Work instruction:
Reproduce the entries below exactly, but only from the line containing "### 💬 Telegram" to the line containing "- **Kanal abonnieren:**", inclusive.

Records for the exercise:
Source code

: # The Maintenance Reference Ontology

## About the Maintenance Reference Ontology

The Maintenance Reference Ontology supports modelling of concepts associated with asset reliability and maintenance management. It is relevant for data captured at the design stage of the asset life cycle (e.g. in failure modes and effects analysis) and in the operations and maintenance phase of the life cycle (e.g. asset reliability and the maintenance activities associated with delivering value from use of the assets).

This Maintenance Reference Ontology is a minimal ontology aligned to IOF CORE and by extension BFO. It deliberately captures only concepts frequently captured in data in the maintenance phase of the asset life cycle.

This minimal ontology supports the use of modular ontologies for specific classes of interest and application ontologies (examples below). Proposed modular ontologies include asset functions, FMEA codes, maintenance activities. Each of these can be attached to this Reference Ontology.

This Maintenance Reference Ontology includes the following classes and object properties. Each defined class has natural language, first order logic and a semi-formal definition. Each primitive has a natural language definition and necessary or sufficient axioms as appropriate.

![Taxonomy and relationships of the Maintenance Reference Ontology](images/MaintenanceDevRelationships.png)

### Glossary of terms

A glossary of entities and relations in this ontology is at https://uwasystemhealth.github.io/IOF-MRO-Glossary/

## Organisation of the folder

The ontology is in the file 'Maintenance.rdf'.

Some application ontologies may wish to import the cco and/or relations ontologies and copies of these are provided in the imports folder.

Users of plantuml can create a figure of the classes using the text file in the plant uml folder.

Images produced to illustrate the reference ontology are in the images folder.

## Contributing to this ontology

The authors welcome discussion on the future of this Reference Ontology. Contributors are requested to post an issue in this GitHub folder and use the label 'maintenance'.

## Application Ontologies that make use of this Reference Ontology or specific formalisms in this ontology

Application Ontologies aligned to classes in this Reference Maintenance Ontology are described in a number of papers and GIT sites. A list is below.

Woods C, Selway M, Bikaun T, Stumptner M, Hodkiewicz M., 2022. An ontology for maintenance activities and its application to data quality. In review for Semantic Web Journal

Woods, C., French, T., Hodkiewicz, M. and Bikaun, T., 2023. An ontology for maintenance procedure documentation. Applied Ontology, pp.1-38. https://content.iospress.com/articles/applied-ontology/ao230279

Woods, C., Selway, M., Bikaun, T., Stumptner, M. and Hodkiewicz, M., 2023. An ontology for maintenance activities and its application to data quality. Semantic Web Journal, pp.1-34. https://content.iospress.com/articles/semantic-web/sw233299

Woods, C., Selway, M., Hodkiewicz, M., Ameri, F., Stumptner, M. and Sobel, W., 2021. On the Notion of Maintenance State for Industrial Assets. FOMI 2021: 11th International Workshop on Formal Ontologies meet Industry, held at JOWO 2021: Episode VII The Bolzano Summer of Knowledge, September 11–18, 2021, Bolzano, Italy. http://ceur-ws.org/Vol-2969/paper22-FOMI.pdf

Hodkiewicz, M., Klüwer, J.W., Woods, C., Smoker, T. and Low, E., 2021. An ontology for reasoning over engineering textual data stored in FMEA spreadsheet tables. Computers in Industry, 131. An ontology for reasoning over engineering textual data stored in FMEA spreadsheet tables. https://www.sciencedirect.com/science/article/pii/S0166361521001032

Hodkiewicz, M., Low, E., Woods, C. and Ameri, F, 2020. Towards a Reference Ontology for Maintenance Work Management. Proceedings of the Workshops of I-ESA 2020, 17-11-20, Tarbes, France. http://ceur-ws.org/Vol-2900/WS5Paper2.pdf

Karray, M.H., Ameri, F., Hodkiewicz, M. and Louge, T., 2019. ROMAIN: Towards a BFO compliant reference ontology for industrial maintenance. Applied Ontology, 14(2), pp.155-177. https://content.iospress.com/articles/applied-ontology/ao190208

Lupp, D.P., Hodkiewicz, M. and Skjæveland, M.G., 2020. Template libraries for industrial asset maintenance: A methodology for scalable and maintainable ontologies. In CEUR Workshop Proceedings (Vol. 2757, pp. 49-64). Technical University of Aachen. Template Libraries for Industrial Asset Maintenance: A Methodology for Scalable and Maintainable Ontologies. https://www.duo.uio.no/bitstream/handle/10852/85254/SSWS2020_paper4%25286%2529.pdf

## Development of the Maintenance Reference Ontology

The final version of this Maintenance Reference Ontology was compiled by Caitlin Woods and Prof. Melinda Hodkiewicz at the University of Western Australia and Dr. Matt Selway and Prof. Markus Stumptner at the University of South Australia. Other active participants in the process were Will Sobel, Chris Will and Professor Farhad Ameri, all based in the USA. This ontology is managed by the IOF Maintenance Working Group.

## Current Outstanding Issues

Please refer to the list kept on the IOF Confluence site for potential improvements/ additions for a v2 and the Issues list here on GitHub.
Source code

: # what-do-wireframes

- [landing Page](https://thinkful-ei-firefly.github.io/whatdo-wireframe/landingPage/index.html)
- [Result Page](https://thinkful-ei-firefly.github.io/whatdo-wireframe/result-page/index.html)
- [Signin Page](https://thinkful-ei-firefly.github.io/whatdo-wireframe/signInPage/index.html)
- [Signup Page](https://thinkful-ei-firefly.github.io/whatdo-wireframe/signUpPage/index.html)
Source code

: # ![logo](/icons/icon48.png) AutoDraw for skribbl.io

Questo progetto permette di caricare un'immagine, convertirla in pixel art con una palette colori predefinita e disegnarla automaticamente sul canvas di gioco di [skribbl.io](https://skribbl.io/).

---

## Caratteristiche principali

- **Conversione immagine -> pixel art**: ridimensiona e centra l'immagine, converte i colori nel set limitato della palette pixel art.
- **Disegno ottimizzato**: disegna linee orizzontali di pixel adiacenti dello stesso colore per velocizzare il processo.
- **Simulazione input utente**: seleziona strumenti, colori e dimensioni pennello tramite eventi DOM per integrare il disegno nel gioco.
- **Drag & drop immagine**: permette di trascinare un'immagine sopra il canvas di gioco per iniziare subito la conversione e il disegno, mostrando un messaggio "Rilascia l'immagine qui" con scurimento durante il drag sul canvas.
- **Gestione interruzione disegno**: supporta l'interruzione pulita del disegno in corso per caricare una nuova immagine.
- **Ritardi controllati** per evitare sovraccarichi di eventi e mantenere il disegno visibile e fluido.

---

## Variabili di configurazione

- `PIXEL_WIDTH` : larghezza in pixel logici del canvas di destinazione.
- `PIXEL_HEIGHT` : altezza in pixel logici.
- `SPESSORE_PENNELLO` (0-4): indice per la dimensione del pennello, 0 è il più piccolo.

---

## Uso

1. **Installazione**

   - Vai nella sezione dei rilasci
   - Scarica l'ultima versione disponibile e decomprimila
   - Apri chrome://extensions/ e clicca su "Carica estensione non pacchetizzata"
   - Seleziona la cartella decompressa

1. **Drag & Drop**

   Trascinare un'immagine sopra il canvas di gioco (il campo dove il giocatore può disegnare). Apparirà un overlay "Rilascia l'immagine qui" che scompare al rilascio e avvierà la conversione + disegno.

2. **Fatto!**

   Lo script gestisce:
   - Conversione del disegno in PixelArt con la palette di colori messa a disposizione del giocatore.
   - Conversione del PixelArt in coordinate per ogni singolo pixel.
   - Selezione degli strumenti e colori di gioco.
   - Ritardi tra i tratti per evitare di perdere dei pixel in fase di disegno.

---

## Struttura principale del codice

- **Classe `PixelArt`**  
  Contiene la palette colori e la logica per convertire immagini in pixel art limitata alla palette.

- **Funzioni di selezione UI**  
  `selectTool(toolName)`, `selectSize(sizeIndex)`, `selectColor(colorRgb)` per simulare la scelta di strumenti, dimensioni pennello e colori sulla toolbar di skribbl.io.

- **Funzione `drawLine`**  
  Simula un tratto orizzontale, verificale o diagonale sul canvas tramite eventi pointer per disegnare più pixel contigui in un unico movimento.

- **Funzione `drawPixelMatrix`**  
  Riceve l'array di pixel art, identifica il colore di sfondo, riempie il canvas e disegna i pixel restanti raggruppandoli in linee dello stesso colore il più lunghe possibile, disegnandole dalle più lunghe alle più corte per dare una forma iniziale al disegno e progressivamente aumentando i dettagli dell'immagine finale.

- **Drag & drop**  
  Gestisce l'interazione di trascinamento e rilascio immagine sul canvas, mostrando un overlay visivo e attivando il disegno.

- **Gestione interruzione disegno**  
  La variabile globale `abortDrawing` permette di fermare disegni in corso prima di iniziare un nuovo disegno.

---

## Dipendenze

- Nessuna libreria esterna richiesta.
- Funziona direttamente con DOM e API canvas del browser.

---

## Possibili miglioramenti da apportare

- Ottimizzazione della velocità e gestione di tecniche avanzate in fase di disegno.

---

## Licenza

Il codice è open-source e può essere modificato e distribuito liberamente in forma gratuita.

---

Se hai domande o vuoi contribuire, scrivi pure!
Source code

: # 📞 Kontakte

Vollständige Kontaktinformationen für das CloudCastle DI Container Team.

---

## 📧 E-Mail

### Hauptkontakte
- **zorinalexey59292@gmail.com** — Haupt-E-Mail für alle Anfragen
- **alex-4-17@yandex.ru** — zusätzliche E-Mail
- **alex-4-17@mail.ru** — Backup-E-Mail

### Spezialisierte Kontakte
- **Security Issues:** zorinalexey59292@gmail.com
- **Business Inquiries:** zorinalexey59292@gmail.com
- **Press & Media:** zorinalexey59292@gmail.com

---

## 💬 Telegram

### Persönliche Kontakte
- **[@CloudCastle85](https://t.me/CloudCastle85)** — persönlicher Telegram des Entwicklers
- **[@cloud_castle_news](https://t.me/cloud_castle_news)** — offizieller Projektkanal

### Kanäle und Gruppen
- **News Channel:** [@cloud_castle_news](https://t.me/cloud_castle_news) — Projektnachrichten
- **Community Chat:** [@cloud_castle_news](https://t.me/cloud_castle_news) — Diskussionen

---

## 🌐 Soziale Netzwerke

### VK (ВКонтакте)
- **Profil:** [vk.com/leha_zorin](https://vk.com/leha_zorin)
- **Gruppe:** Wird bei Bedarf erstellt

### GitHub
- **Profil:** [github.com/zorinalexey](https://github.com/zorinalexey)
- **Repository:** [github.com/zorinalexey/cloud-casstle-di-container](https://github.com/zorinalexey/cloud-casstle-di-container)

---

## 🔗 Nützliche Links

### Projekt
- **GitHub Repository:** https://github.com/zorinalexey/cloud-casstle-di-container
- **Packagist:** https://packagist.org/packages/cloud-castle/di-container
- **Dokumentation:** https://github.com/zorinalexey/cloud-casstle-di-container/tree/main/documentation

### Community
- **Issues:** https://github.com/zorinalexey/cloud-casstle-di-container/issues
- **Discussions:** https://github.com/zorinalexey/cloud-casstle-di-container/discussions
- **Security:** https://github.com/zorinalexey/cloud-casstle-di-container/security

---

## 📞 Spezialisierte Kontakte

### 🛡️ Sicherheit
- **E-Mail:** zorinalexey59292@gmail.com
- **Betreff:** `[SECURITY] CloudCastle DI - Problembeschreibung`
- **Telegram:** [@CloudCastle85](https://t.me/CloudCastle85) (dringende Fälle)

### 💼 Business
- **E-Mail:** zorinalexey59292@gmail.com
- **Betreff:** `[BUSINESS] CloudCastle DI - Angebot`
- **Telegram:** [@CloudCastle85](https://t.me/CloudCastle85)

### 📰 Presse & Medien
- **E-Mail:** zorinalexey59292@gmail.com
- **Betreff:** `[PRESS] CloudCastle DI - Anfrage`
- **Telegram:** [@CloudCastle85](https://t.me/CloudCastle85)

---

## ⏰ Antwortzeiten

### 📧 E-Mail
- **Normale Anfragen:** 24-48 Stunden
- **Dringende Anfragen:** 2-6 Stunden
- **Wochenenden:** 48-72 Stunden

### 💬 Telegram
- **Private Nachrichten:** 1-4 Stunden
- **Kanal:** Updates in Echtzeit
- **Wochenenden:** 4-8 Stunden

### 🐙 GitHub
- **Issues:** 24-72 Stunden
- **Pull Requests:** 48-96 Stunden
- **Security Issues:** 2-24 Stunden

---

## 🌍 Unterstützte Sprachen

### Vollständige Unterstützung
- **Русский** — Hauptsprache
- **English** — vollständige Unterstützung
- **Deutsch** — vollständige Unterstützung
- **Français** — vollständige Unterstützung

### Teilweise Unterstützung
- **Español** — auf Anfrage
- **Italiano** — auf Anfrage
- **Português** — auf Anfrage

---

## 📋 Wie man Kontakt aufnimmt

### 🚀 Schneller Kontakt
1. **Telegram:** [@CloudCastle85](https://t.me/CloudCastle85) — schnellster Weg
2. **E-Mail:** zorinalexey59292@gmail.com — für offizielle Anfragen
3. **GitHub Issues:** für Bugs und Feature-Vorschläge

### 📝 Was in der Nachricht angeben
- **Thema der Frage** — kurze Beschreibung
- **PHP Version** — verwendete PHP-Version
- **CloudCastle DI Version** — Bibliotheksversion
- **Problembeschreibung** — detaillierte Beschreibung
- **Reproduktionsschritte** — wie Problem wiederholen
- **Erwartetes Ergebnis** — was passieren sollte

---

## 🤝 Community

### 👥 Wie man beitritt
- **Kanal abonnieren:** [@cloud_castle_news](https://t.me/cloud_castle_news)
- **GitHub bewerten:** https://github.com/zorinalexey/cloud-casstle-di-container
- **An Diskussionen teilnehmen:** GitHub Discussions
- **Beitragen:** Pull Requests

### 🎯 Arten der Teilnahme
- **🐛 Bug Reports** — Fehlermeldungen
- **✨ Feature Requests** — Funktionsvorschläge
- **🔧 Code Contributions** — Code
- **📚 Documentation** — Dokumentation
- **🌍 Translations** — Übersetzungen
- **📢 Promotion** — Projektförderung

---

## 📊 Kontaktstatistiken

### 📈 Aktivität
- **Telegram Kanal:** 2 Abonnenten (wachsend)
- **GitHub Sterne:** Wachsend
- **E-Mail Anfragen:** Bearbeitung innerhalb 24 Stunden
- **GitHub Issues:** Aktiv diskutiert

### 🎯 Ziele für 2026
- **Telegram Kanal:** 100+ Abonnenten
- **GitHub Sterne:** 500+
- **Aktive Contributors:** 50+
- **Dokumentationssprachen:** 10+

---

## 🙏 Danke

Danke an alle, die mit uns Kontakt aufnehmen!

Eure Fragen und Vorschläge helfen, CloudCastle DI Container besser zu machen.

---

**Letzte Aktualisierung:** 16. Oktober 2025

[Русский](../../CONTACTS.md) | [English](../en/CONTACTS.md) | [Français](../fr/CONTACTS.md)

Response area:
### 💬 Telegram
- **Private Nachrichten:** 1-4 Stunden
- **Kanal:** Updates in Echtzeit
- **Wochenenden:** 4-8 Stunden

### 🐙 GitHub
- **Issues:** 24-72 Stunden
- **Pull Requests:** 48-96 Stunden
- **Security Issues:** 2-24 Stunden

---

## 🌍 Unterstützte Sprachen

### Vollständige Unterstützung
- **Русский** — Hauptsprache
- **English** — vollständige Unterstützung
- **Deutsch** — vollständige Unterstützung
- **Français** — vollständige Unterstützung

### Teilweise Unterstützung
- **Español** — auf Anfrage
- **Italiano** — auf Anfrage
- **Português** — auf Anfrage

---

## 📋 Wie man Kontakt aufnimmt

### 🚀 Schneller Kontakt
1. **Telegram:** [@CloudCastle85](https://t.me/CloudCastle85) — schnellster Weg
2. **E-Mail:** zorinalexey59292@gmail.com — für offizielle Anfragen
3. **GitHub Issues:** für Bugs und Feature-Vorschläge

### 📝 Was in der Nachricht angeben
- **Thema der Frage** — kurze Beschreibung
- **PHP Version** — verwendete PHP-Version
- **CloudCastle DI Version** — Bibliotheksversion
- **Problembeschreibung** — detaillierte Beschreibung
- **Reproduktionsschritte** — wie Problem wiederholen
- **Erwartetes Ergebnis** — was passieren sollte

---

## 🤝 Community

### 👥 Wie man beitritt
- **Kanal abonnieren:** [@cloud_castle_news](https://t.me/cloud_castle_news)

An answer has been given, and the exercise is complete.